Task details ::
Find every line below with the word "également". Then give only how many there are.

Source data ::
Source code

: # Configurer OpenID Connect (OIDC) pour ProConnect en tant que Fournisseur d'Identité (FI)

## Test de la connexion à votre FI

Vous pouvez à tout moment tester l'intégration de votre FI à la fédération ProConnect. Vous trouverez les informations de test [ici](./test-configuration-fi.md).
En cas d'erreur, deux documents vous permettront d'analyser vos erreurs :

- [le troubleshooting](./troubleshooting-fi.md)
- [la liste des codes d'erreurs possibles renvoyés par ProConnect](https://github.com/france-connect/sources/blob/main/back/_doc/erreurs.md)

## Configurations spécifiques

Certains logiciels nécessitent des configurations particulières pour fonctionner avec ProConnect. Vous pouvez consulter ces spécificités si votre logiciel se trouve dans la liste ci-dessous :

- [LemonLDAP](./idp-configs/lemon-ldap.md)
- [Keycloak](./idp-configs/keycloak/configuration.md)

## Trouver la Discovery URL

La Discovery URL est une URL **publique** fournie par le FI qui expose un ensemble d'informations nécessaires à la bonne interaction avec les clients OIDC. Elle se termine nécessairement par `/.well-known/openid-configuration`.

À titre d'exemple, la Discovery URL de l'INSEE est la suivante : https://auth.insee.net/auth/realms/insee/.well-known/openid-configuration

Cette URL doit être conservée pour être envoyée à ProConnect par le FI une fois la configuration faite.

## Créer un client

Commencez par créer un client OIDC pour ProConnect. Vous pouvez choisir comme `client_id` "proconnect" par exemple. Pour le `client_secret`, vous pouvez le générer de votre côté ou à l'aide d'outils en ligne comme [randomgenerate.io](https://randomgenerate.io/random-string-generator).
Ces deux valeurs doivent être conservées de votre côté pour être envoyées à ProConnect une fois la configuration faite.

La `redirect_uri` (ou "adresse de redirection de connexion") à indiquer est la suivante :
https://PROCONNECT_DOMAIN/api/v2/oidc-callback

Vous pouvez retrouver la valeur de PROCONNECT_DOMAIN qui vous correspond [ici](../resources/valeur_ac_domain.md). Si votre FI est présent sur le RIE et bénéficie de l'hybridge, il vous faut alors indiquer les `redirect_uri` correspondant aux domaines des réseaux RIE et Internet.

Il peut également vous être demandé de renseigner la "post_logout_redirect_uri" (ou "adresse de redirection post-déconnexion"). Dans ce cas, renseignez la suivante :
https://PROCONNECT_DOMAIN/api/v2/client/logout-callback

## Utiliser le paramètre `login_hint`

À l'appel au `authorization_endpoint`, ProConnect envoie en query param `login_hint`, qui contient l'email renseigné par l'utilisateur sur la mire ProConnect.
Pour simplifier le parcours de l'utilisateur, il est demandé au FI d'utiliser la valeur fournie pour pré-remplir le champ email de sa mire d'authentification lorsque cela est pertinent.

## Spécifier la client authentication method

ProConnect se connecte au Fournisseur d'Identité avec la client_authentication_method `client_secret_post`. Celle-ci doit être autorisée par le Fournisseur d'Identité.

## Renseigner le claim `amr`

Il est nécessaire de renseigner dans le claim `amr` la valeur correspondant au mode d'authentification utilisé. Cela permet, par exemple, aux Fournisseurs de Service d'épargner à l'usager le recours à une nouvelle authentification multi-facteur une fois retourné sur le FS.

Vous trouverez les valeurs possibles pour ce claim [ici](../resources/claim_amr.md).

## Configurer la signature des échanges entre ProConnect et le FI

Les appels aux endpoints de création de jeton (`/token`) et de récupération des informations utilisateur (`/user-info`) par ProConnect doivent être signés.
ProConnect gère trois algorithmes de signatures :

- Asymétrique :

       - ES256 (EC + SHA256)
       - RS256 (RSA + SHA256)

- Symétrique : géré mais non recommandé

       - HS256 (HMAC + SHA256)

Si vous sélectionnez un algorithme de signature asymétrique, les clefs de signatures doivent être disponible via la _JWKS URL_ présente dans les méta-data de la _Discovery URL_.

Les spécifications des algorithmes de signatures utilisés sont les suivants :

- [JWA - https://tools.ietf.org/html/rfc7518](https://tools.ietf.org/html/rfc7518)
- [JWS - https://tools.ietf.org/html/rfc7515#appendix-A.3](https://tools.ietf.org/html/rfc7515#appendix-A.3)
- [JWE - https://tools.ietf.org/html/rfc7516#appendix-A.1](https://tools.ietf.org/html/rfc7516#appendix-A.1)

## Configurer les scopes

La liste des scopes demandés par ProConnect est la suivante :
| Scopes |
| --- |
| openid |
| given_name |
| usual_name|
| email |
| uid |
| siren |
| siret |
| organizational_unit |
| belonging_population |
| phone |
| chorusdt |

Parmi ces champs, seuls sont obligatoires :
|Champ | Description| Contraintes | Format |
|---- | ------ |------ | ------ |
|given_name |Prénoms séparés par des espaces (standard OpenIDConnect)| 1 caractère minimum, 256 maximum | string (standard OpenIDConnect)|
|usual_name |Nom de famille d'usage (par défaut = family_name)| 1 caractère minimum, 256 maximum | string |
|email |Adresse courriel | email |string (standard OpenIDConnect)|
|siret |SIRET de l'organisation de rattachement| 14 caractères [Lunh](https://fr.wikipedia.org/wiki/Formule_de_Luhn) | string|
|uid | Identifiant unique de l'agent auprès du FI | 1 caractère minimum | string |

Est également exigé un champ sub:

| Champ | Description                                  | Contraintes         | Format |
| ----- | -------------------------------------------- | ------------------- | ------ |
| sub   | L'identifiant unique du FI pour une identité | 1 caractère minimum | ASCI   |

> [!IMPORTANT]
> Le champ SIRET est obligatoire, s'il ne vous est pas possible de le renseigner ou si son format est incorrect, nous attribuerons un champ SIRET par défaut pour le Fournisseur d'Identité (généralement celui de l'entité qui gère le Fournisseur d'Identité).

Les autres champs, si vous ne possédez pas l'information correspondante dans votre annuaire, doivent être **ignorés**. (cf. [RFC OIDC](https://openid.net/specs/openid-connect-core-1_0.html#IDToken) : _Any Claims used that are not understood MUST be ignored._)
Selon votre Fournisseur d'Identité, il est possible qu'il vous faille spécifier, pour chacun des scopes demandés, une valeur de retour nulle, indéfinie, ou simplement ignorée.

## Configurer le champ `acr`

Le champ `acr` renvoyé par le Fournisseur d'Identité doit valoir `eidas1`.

Exercise answer ::
2